▶ _How to complete this task_
Look through the data below for the string "Voeg", and copy every line where it turns up.

Extracted records:
--- --- ---

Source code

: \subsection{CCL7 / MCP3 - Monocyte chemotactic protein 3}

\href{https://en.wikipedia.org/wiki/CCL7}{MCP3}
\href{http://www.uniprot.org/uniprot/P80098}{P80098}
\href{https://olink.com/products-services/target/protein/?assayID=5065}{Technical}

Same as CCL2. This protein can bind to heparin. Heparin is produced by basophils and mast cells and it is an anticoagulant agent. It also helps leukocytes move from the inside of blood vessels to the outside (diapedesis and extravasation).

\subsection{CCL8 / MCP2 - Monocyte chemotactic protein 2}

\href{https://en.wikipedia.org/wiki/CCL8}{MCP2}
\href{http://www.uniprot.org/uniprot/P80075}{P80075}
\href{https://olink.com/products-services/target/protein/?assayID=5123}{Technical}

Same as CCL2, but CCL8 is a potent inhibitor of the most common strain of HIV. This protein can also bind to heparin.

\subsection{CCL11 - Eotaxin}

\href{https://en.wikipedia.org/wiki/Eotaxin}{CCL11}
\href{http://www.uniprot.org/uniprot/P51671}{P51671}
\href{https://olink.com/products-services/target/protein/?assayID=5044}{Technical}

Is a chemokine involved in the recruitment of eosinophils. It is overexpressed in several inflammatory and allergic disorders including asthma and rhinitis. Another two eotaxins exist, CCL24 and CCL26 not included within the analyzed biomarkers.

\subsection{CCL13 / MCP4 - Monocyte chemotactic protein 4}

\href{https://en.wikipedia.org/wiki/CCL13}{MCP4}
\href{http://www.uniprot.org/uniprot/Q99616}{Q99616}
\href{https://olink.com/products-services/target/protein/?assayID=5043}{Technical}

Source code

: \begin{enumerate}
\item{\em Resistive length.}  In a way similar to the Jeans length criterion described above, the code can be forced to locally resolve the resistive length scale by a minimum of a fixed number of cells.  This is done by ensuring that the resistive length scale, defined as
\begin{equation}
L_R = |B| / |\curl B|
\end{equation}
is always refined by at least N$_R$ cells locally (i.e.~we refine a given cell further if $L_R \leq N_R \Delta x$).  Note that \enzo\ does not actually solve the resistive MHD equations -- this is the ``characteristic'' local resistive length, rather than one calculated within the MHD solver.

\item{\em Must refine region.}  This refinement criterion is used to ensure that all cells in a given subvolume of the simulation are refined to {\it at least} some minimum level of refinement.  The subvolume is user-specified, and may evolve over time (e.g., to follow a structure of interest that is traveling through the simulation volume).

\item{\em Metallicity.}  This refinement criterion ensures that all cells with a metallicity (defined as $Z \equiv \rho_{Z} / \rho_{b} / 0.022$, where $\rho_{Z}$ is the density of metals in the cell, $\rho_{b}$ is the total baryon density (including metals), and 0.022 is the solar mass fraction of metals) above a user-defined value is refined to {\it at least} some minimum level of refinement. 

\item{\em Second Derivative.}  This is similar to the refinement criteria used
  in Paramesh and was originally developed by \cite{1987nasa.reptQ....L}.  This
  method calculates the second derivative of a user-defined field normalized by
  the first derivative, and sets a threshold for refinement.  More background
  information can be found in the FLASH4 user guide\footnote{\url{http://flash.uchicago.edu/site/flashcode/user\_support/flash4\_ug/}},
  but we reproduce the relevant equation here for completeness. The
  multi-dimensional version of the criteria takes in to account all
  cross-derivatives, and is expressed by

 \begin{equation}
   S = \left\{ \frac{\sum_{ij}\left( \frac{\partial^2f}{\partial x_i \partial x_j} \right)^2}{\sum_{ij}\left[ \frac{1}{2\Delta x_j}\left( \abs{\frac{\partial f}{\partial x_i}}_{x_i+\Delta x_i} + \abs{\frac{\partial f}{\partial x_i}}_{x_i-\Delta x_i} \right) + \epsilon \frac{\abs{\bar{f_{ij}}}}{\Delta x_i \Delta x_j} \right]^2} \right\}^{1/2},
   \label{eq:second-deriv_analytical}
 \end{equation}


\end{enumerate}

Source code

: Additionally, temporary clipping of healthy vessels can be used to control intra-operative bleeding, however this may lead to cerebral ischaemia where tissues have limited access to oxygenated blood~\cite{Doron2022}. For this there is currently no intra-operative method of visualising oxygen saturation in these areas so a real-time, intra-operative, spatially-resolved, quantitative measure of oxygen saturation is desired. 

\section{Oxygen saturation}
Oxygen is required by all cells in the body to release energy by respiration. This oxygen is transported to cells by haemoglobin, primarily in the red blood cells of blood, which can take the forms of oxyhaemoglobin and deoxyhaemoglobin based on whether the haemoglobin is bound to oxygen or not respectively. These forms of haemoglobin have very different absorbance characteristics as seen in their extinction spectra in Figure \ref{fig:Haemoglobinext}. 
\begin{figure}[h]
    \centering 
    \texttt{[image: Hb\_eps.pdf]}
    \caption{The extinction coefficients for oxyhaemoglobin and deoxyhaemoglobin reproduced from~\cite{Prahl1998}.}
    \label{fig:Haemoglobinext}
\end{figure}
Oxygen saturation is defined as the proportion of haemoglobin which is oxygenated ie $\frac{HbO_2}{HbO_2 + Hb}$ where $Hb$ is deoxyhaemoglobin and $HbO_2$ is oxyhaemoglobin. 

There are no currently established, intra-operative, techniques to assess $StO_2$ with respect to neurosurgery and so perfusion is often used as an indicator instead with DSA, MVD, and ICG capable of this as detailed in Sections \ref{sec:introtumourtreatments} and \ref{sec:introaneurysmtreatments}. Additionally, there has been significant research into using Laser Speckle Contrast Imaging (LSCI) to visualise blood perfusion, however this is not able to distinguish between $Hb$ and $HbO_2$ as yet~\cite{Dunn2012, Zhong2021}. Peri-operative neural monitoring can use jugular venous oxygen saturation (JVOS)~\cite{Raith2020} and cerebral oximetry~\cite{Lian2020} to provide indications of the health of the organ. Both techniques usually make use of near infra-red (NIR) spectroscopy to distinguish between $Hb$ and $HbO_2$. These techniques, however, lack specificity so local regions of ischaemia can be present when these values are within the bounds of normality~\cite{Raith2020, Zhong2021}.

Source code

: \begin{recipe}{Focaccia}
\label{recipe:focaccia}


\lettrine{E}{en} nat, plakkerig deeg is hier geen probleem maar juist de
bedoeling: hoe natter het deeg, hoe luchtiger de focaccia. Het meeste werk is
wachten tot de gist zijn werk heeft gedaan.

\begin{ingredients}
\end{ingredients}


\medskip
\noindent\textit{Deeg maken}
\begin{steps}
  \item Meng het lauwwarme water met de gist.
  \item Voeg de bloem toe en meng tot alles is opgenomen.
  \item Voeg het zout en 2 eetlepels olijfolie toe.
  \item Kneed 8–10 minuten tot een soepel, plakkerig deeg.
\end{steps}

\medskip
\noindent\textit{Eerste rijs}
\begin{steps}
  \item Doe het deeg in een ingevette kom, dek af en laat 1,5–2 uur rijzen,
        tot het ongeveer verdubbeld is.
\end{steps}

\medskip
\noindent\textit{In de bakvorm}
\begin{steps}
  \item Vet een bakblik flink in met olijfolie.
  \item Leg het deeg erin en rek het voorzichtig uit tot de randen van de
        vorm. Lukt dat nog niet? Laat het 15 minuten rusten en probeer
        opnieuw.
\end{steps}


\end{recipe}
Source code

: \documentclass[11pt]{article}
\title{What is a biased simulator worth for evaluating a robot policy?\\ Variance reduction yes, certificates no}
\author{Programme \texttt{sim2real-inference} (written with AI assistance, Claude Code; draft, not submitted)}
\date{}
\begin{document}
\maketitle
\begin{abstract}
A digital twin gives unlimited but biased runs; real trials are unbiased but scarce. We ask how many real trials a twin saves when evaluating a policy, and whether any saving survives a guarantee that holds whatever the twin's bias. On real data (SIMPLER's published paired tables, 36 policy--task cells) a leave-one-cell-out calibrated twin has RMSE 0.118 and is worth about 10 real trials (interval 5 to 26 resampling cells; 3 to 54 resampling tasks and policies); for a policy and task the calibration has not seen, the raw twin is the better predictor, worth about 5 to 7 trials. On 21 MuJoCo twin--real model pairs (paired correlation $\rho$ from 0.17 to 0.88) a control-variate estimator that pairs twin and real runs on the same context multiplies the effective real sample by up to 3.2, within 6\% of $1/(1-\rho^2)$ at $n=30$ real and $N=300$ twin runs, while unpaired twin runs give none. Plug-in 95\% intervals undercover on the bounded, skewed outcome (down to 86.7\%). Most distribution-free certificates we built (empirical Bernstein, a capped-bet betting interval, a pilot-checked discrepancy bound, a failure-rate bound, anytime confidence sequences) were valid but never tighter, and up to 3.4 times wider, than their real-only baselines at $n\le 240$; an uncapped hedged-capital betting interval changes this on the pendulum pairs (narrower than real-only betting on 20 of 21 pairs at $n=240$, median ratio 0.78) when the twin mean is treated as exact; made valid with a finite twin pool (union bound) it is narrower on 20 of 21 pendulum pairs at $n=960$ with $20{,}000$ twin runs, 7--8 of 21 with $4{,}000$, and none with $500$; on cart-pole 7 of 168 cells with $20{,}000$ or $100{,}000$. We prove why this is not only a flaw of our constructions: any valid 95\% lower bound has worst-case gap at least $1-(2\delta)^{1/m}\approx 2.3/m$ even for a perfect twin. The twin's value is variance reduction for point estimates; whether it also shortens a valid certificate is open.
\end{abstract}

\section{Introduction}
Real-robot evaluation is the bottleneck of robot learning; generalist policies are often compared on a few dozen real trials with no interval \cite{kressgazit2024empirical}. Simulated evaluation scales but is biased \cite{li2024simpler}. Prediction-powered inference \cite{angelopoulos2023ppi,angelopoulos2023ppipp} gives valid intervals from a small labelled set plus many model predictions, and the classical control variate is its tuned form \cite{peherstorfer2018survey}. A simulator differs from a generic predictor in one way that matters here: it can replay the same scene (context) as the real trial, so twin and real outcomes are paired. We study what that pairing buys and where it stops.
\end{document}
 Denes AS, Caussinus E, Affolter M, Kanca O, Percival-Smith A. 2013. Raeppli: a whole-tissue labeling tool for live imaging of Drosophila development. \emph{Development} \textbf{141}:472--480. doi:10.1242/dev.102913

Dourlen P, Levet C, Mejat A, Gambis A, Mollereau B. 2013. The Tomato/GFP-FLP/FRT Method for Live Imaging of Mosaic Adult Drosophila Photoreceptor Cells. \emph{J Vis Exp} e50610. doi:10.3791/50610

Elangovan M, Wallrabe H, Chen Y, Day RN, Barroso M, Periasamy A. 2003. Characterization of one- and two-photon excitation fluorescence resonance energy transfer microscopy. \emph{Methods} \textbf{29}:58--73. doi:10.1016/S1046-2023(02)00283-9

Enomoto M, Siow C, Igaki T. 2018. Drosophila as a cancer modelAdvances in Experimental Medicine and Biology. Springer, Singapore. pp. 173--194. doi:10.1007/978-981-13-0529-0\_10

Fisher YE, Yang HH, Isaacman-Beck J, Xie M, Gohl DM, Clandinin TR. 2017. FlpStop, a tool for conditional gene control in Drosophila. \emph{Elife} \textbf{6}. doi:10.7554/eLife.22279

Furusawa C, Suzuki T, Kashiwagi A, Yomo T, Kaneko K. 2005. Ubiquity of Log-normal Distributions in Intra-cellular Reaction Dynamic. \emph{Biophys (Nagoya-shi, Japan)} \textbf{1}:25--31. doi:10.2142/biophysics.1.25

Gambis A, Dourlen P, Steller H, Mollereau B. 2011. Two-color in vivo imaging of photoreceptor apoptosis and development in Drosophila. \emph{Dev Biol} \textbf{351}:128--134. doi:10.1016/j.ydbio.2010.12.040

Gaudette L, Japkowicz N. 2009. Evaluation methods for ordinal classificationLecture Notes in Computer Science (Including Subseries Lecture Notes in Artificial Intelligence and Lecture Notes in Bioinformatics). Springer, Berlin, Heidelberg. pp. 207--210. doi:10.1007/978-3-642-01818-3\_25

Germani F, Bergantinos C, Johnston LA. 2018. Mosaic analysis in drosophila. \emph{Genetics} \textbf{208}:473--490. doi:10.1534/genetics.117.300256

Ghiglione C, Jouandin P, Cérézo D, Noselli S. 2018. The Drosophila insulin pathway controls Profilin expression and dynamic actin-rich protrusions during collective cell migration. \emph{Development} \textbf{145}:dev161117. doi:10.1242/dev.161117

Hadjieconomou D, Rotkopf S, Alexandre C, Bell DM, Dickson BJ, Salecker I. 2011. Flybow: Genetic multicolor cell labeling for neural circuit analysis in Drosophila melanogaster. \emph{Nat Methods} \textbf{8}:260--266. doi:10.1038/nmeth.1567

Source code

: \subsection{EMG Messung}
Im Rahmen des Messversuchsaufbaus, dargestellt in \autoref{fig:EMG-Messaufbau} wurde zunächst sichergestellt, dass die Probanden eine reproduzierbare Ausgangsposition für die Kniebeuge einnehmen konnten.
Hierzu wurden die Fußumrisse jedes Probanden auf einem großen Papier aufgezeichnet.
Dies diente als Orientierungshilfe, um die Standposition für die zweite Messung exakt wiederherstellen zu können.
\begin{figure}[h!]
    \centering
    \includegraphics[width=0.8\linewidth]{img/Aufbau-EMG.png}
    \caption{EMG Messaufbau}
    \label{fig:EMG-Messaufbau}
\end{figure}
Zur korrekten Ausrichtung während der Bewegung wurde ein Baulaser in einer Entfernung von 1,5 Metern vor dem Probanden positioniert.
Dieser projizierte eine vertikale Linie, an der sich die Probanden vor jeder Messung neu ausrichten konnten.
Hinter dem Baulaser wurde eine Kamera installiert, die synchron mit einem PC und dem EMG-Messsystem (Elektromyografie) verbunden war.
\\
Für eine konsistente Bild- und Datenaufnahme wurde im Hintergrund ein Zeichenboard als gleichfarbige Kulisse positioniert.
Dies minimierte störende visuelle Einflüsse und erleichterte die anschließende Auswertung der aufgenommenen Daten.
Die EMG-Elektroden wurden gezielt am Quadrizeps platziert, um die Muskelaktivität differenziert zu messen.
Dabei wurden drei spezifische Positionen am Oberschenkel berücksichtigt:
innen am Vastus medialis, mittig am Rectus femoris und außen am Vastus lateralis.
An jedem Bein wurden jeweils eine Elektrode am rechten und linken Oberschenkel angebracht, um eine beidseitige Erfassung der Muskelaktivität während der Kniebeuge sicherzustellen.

--- --- ---

▶ _Result of the exercise_
  \item Voeg de bloem toe en meng tot alles is opgenomen.
  \item Voeg het zout en 2 eetlepels olijfolie toe.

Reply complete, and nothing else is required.